• [Exercise]:
Determine how many lines of the data include the word "build", and write only that number.

BEGIN Information supplied

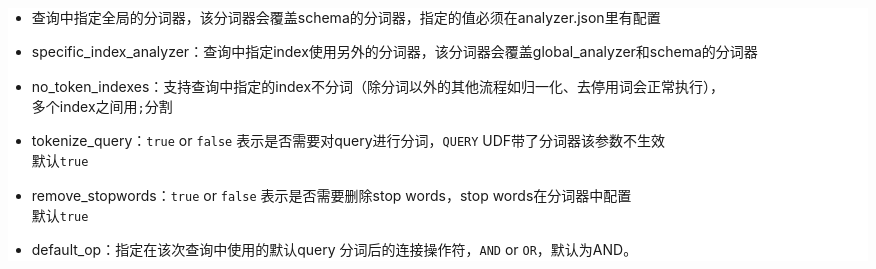    * 查询中指定全局的分词器，该分词器会覆盖schema的分词器，指定的值必须在analyzer.json里有配置

   - specific_index_analyzer：查询中指定index使用另外的分词器，该分词器会覆盖global_analyzer和schema的分词器

   - no_token_indexes：支持查询中指定的index不分词（除分词以外的其他流程如归一化、去停用词会正常执行），<br />多个index之间用`;`分割

   - tokenize_query：`true` or `false` 表示是否需要对query进行分词，`QUERY` UDF带了分词器该参数不生效<br />默认`true`

   - remove_stopwords：`true` or `false` 表示是否需要删除stop words，stop words在分词器中配置<br />默认`true`

   - default_op：指定在该次查询中使用的默认query 分词后的连接操作符，`AND` or `OR`，默认为AND。

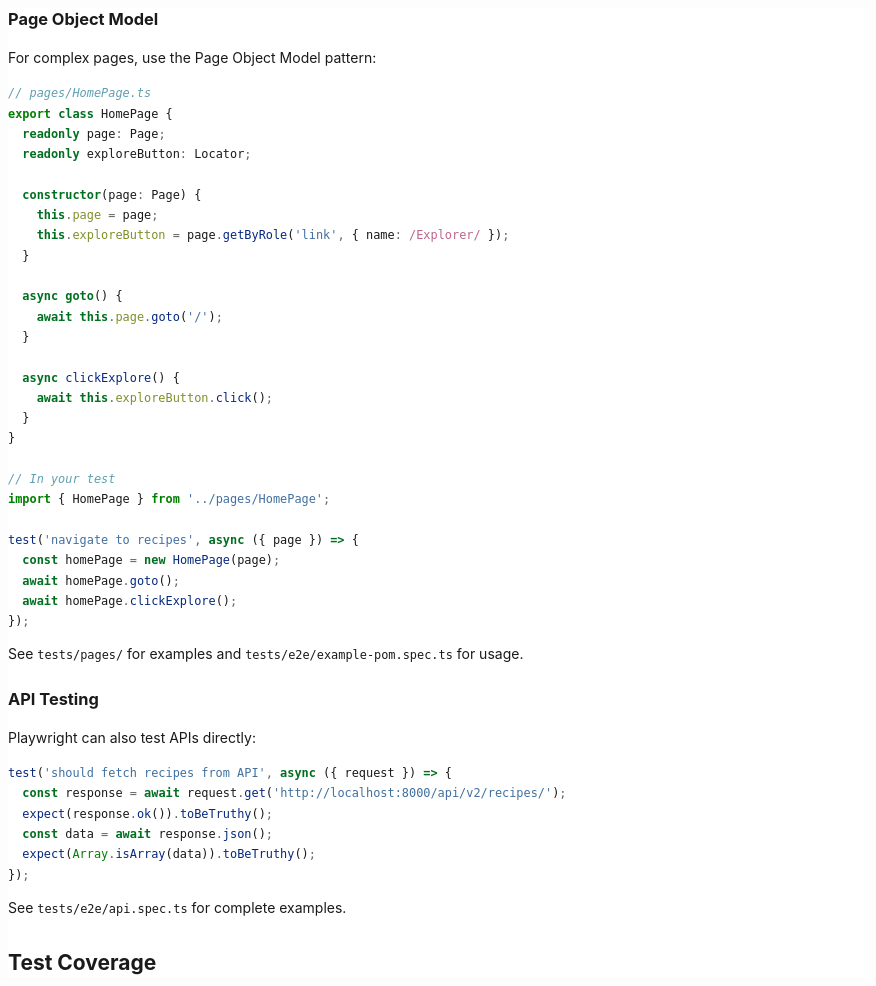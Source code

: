 ### Page Object Model

For complex pages, use the Page Object Model pattern:

```typescript
// pages/HomePage.ts
export class HomePage {
  readonly page: Page;
  readonly exploreButton: Locator;

  constructor(page: Page) {
    this.page = page;
    this.exploreButton = page.getByRole('link', { name: /Explorer/ });
  }

  async goto() {
    await this.page.goto('/');
  }

  async clickExplore() {
    await this.exploreButton.click();
  }
}

// In your test
import { HomePage } from '../pages/HomePage';

test('navigate to recipes', async ({ page }) => {
  const homePage = new HomePage(page);
  await homePage.goto();
  await homePage.clickExplore();
});
```

See `tests/pages/` for examples and `tests/e2e/example-pom.spec.ts` for usage.

### API Testing

Playwright can also test APIs directly:

```typescript
test('should fetch recipes from API', async ({ request }) => {
  const response = await request.get('http://localhost:8000/api/v2/recipes/');
  expect(response.ok()).toBeTruthy();
  const data = await response.json();
  expect(Array.isArray(data)).toBeTruthy();
});
```

See `tests/e2e/api.spec.ts` for complete examples.

## Test Coverage
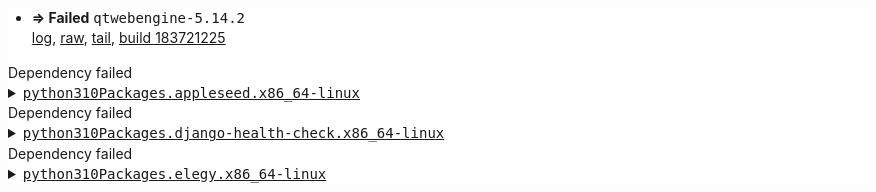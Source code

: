 </summary>
<ul>
<li>
<b>=> Failed</b> <tt>qtwebengine-5.14.2</tt> <br /> <a href='https://hydra.nixos.org/build/183736310/nixlog/1'>log</a>, <a href='https://hydra.nixos.org/build/183736310/nixlog/1/raw'>raw</a>, <a href='https://hydra.nixos.org/build/183736310/nixlog/1/tail'>tail</a>, <a href='https://hydra.nixos.org/build/183721225'>build 183721225</a>
</li>
</ul>
</details>
</td>
<td>Dependency failed</td>
</tr>
<tr>
<td>
<details><summary>
<tt><a href='https://hydra.nixos.org/build/183721845'>python310Packages.appleseed.x86_64-linux</a></tt>
</summary></details>
</td>
<td>Dependency failed</td>
</tr>
<tr>
<td>
<details><summary>
<tt><a href='https://hydra.nixos.org/build/184062606'>python310Packages.django-health-check.x86_64-linux</a></tt>
</summary></details>
</td>
<td>Dependency failed</td>
</tr>
<tr>
<td>
<details><summary>
<tt><a href='https://hydra.nixos.org/build/184059687'>python310Packages.elegy.x86_64-linux</a></tt>
</summary></details>
</td>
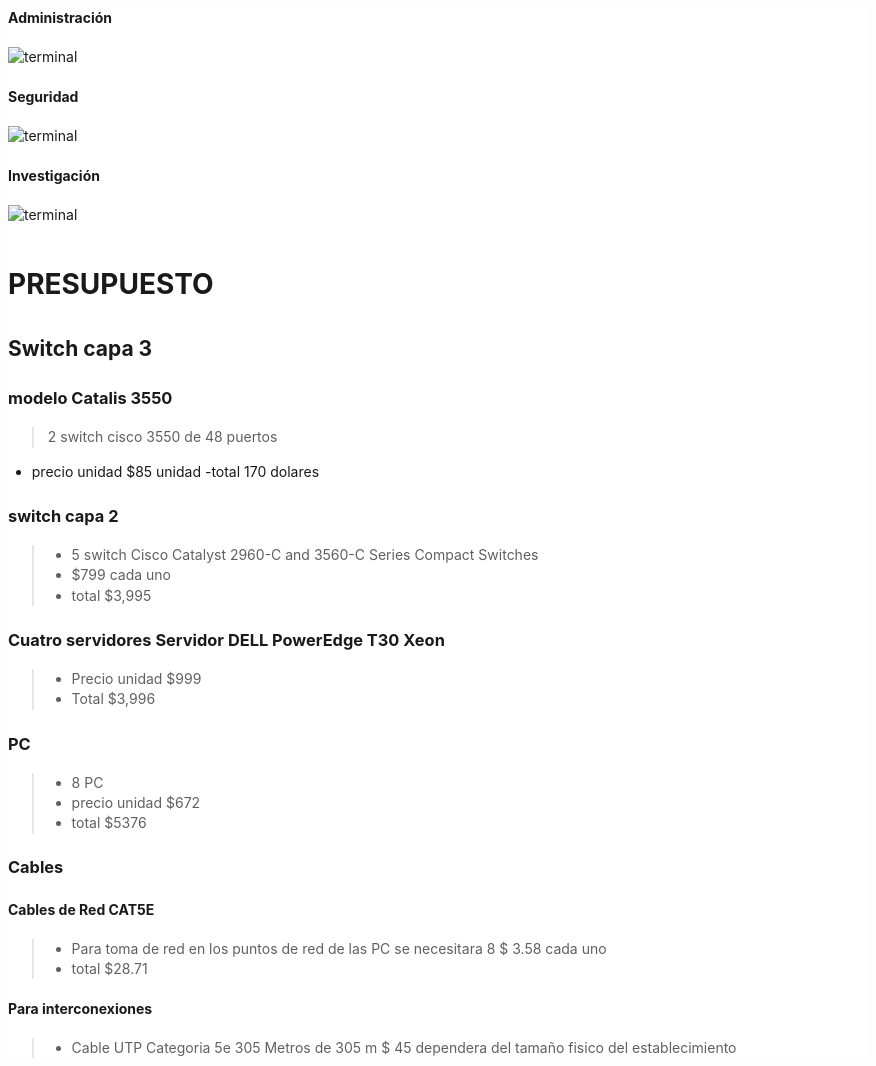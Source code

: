 #### Administración 
![terminal](imagenesredes/CapturaAdministracion.png ) 

#### Seguridad
![terminal](imagenesredes/Captura2.png ) 

#### Investigación
![terminal](imagenesredes/Captura3.png ) 


# PRESUPUESTO

## Switch capa 3
### modelo Catalis 3550

> 2 switch cisco 3550 de 48 puertos
- precio unidad $85 unidad
-total 170 dolares

### switch capa 2
> * 5 switch Cisco Catalyst 2960-C and 3560-C Series Compact
Switches
>* $799 cada uno
>* total $3,995

### Cuatro servidores Servidor DELL PowerEdge T30 Xeon
> * Precio unidad $999
> * Total $3,996

### PC
> * 8 PC 
>* precio unidad $672
>* total $5376

### Cables
  #### Cables de Red CAT5E
  > * Para toma de red en los puntos de red de las PC
   se necesitara 8 $ 3.58 cada uno
   >* total $28.71
  #### Para interconexiones
  > * Cable UTP Categoria 5e 305 Metros de 305 m   $ 45 
  dependera del tamaño fisico del establecimiento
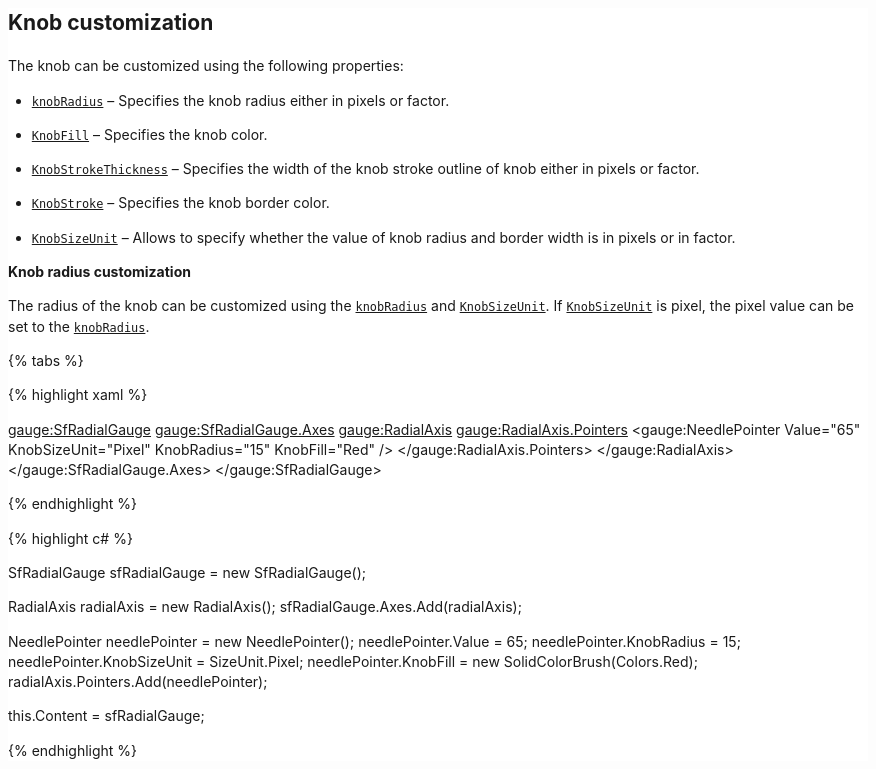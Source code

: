 ## Knob customization

The knob can be customized using the following properties:

* [`knobRadius`](https://help.syncfusion.com/cr/winui/Syncfusion.UI.Xaml.Gauges.NeedlePointer.html#Syncfusion_UI_Xaml_Gauges_NeedlePointer_KnobRadius) – Specifies the knob radius either in pixels or factor.

* [`KnobFill`](https://help.syncfusion.com/cr/winui/Syncfusion.UI.Xaml.Gauges.NeedlePointer.html#Syncfusion_UI_Xaml_Gauges_NeedlePointer_KnobFill) – Specifies the knob color.

* [`KnobStrokeThickness`](https://help.syncfusion.com/cr/winui/Syncfusion.UI.Xaml.Gauges.NeedlePointer.html#Syncfusion_UI_Xaml_Gauges_NeedlePointer_KnobStrokeThickness) – Specifies the width of the knob stroke outline of knob either in pixels or factor.

* [`KnobStroke`](https://help.syncfusion.com/cr/winui/Syncfusion.UI.Xaml.Gauges.NeedlePointer.html#Syncfusion_UI_Xaml_Gauges_NeedlePointer_KnobStroke) – Specifies the knob border color.

* [`KnobSizeUnit`](https://help.syncfusion.com/cr/winui/Syncfusion.UI.Xaml.Gauges.NeedlePointer.html#Syncfusion_UI_Xaml_Gauges_NeedlePointer_KnobSizeUnit) – Allows to specify whether the value of knob radius and border width is in pixels or in factor.

**Knob radius customization**

The radius of the knob can be customized using the [`knobRadius`](https://help.syncfusion.com/cr/winui/Syncfusion.UI.Xaml.Gauges.NeedlePointer.html#Syncfusion_UI_Xaml_Gauges_NeedlePointer_KnobRadius) and [`KnobSizeUnit`](https://help.syncfusion.com/cr/winui/Syncfusion.UI.Xaml.Gauges.NeedlePointer.html#Syncfusion_UI_Xaml_Gauges_NeedlePointer_KnobSizeUnit).  If [`KnobSizeUnit`](https://help.syncfusion.com/cr/winui/Syncfusion.UI.Xaml.Gauges.NeedlePointer.html#Syncfusion_UI_Xaml_Gauges_NeedlePointer_KnobSizeUnit) is pixel, the pixel value can be set to the [`knobRadius`](https://help.syncfusion.com/cr/winui/Syncfusion.UI.Xaml.Gauges.NeedlePointer.html#Syncfusion_UI_Xaml_Gauges_NeedlePointer_KnobRadius).

{% tabs %}

{% highlight xaml %}

<gauge:SfRadialGauge>
    <gauge:SfRadialGauge.Axes>
        <gauge:RadialAxis>
            <gauge:RadialAxis.Pointers>
                <gauge:NeedlePointer Value="65"
                                     KnobSizeUnit="Pixel"
                                     KnobRadius="15"
                                     KnobFill="Red" />
            </gauge:RadialAxis.Pointers>
        </gauge:RadialAxis>
    </gauge:SfRadialGauge.Axes>
</gauge:SfRadialGauge>

{% endhighlight %}

{% highlight c# %}

SfRadialGauge sfRadialGauge = new SfRadialGauge();

RadialAxis radialAxis = new RadialAxis();
sfRadialGauge.Axes.Add(radialAxis);

NeedlePointer needlePointer = new NeedlePointer();
needlePointer.Value = 65;
needlePointer.KnobRadius = 15;
needlePointer.KnobSizeUnit = SizeUnit.Pixel;
needlePointer.KnobFill = new SolidColorBrush(Colors.Red);
radialAxis.Pointers.Add(needlePointer);

this.Content = sfRadialGauge;

{% endhighlight %}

END Information supplied

• [Written response]:
4